- _Exercise material_:
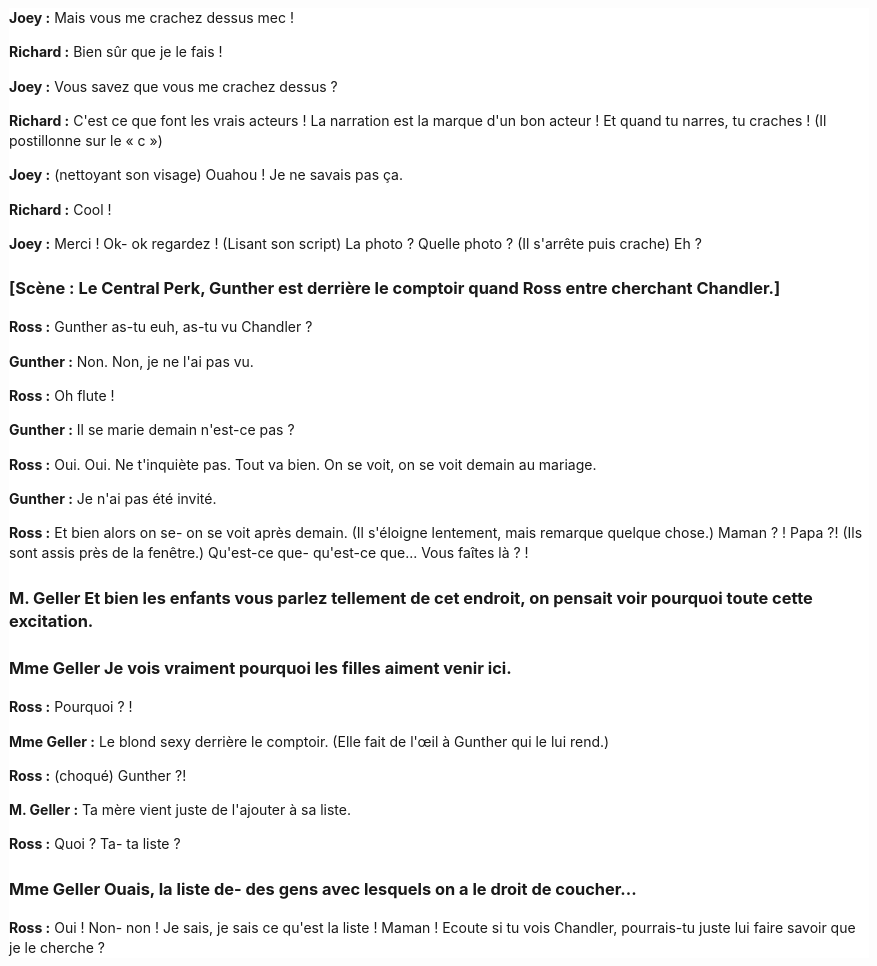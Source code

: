**Joey :** Mais vous me crachez dessus mec !

**Richard :** Bien sûr que je le fais !

**Joey :** Vous savez que vous me crachez dessus ?

**Richard :** C'est ce que font les vrais acteurs ! La narration est la marque d'un bon acteur ! Et quand tu narres, tu craches ! (Il postillonne sur le « c »)

**Joey :** (nettoyant son visage) Ouahou ! Je ne savais pas ça.

**Richard :** Cool !

**Joey :** Merci ! Ok- ok regardez ! (Lisant son script) La photo ? Quelle photo ? (Il s'arrête puis crache) Eh ?

### [Scène : Le Central Perk, Gunther est derrière le comptoir quand Ross entre cherchant Chandler.]

**Ross :** Gunther as-tu euh, as-tu vu Chandler ?

**Gunther :** Non. Non, je ne l'ai pas vu.

**Ross :** Oh flute !

**Gunther :** Il se marie demain n'est-ce pas ?

**Ross :** Oui. Oui. Ne t'inquiète pas. Tout va bien. On se voit, on se voit demain au mariage.

**Gunther :** Je n'ai pas été invité.

**Ross :** Et bien alors on se- on se voit après demain. (Il s'éloigne lentement, mais remarque quelque chose.) Maman ? ! Papa ?! (Ils sont assis près de la fenêtre.) Qu'est-ce que- qu'est-ce que... Vous faîtes là ? !

### M. Geller Et bien les enfants vous parlez tellement de cet endroit, on pensait voir pourquoi toute cette excitation.

### Mme Geller Je vois vraiment pourquoi les filles aiment venir ici.

**Ross :** Pourquoi ? !

**Mme Geller :** Le blond sexy derrière le comptoir. (Elle fait de l'œil à Gunther qui le lui rend.)

**Ross :** (choqué) Gunther ?!

**M. Geller :** Ta mère vient juste de l'ajouter à sa liste.

**Ross :** Quoi ? Ta- ta liste ?

### Mme Geller Ouais, la liste de- des gens avec lesquels on a le droit de coucher...

**Ross :** Oui ! Non- non ! Je sais, je sais ce qu'est la liste ! Maman ! Ecoute si tu vois Chandler, pourrais-tu juste lui faire savoir que je le cherche ?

- _Exercise_: Full transcription without images: please go through the records and repeat them exactly.

- _Result for this exercise_:
Source code

:**Joey :** Mais vous me crachez dessus mec !

**Richard :** Bien sûr que je le fais !

**Joey :** Vous savez que vous me crachez dessus ?

**Richard :** C'est ce que font les vrais acteurs ! La narration est la marque d'un bon acteur ! Et quand tu narres, tu craches ! (Il postillonne sur le « c »)

**Joey :** (nettoyant son visage) Ouahou ! Je ne savais pas ça.

**Richard :** Cool !

**Joey :** Merci ! Ok- ok regardez ! (Lisant son script) La photo ? Quelle photo ? (Il s'arrête puis crache) Eh ?

### [Scène : Le Central Perk, Gunther est derrière le comptoir quand Ross entre cherchant Chandler.]

**Ross :** Gunther as-tu euh, as-tu vu Chandler ?

**Gunther :** Non. Non, je ne l'ai pas vu.

**Ross :** Oh flute !

**Gunther :** Il se marie demain n'est-ce pas ?

**Ross :** Oui. Oui. Ne t'inquiète pas. Tout va bien. On se voit, on se voit demain au mariage.

**Gunther :** Je n'ai pas été invité.

**Ross :** Et bien alors on se- on se voit après demain. (Il s'éloigne lentement, mais remarque quelque chose.) Maman ? ! Papa ?! (Ils sont assis près de la fenêtre.) Qu'est-ce que- qu'est-ce que... Vous faîtes là ? !

### M. Geller Et bien les enfants vous parlez tellement de cet endroit, on pensait voir pourquoi toute cette excitation.

### Mme Geller Je vois vraiment pourquoi les filles aiment venir ici.

**Ross :** Pourquoi ? !

**Mme Geller :** Le blond sexy derrière le comptoir. (Elle fait de l'œil à Gunther qui le lui rend.)

**Ross :** (choqué) Gunther ?!

**M. Geller :** Ta mère vient juste de l'ajouter à sa liste.

**Ross :** Quoi ? Ta- ta liste ?

### Mme Geller Ouais, la liste de- des gens avec lesquels on a le droit de coucher...

**Ross :** Oui ! Non- non ! Je sais, je sais ce qu'est la liste ! Maman ! Ecoute si tu vois Chandler, pourrais-tu juste lui faire savoir que je le cherche ?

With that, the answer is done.